Two research papers published in Physical Review Letters and
Physical Review D are the first to detail how to search for signatures of other
universes. Physicists are now searching for disk-like patterns in the cosmic
microwave background (CMB) radiation - relic heat radiation left over from the
Big Bang – which could provide tell-tale evidence of collisions between other
universes and our own.
Many modern theories of fundamental physics predict that our
universe is contained inside a bubble. In addition to our bubble, this
`multiverse’ will contain others, each of which can be thought of as containing
a universe. In the other 'pocket universes' the fundamental constants, and even
the basic laws of nature, might be different.
Until now, nobody had been able to find a way to efficiently
search for signs of bubble universe collisions - and therefore proof of the
multiverse - in the CMB radiation, as the disc-like patterns in the radiation
could be located anywhere in the sky.

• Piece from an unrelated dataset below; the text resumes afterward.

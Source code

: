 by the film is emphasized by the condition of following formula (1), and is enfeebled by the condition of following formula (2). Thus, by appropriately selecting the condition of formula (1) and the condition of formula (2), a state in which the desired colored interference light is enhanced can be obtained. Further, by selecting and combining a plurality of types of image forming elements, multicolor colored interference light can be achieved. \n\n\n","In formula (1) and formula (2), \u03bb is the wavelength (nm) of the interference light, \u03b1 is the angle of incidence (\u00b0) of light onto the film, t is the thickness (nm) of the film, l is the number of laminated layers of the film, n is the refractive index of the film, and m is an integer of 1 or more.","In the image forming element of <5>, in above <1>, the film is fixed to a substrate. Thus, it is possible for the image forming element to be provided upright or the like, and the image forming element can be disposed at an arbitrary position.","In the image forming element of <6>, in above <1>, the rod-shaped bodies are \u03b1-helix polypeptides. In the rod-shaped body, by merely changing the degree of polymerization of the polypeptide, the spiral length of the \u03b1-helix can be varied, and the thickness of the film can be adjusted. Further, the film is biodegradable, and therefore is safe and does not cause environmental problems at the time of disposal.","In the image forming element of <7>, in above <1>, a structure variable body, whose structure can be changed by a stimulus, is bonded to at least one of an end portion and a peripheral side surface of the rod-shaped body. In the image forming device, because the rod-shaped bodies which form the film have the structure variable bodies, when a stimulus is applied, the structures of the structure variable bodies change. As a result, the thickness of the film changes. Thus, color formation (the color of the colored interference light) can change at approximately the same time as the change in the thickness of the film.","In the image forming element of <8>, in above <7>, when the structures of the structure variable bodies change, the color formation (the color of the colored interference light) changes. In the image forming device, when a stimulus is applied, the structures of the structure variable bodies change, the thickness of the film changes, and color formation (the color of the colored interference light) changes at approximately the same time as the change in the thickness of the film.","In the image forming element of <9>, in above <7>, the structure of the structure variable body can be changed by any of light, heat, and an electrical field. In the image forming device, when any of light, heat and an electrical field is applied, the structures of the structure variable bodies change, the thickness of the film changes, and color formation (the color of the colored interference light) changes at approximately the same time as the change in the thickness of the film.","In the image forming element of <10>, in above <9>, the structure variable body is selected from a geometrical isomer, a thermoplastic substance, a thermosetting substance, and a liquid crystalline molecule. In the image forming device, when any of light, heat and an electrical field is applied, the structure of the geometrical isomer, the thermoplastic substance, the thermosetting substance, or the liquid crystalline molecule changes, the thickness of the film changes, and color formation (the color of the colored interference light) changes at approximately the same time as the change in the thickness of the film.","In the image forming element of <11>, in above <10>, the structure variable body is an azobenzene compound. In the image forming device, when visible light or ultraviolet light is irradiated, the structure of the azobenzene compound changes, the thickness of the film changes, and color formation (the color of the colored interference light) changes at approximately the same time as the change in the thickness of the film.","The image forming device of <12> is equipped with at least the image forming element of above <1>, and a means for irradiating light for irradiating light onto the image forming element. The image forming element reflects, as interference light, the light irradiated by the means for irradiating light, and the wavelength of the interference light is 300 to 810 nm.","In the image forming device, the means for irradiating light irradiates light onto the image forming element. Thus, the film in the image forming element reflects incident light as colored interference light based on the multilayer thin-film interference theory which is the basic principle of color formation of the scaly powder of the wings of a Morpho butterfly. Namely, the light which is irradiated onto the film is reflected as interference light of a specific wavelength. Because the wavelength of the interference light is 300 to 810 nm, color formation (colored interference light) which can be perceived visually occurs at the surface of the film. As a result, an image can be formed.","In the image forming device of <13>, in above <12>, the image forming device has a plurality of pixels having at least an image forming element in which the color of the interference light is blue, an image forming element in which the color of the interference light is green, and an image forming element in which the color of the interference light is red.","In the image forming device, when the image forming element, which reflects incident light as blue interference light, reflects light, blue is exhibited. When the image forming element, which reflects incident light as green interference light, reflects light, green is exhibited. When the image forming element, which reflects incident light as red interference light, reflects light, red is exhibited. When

Additionally, physicists needed to be
able to test whether any patterns they detected were the result of collisions
or just random patterns in the noisy data.
A team of cosmologists based at University College London
(UCL), Imperial College London and the Perimeter Institute for Theoretical
Physics has now tackled this problem.
“It’s a very hard statistical and computational problem to
search for all possible radii of the collision imprints at any possible place
in the sky,” says Dr Hiranya Peiris, co-author of the research from the UCL
Department of Physics and Astronomy. “But that’s what pricked my curiosity.”
The team ran simulations of what the sky would look like
with and without cosmic collisions and developed a ground-breaking algorithm to
determine which fit better with the wealth of CMB data from NASA’s Wilkinson
Microwave Anisotropy Probe (WMAP). They put the first observational upper limit
on how many bubble collision signatures there could be in the CMB sky.
Stephen Feeney, a PhD student at UCL who created the
powerful computer algorithm to search for the tell-tale signatures of
collisions between "bubble universes", and co-author of the research
papers, said: "The work represents an opportunity to test a theory that is
truly mind-blowing: that we exist within a vast multiverse, where other
universes are constantly popping into existence."
One of many dilemmas facing physicists is that humans are
very good at cherry-picking patterns in the data that may just be
coincidence. However, the team’s
algorithm is much harder to fool, imposing very strict rules on whether the
data fits a pattern or whether the pattern is down to chance.
Dr Daniel Mortlock, a co-author from the Department of
Physics at Imperial College London, said: "It's all too easy to
over-interpret interesting patterns in random data (like the 'face on Mars'
that, when viewed more closely, turned out to just a normal mountain), so we
took great care to assess how likely it was that the possible bubble collision
signatures we found could have arisen by chance."
The authors stress that these first results are not
conclusive enough either to rule out the multiverse or to definitively detect
the imprint of a bubble collision. However, WMAP is not the last word: new data
currently coming in from the European Space Agency’s Planck satellite should
help solve the puzzle.
This has been breaking new from your friends
at Science-News.fm. Have an astronomical day!!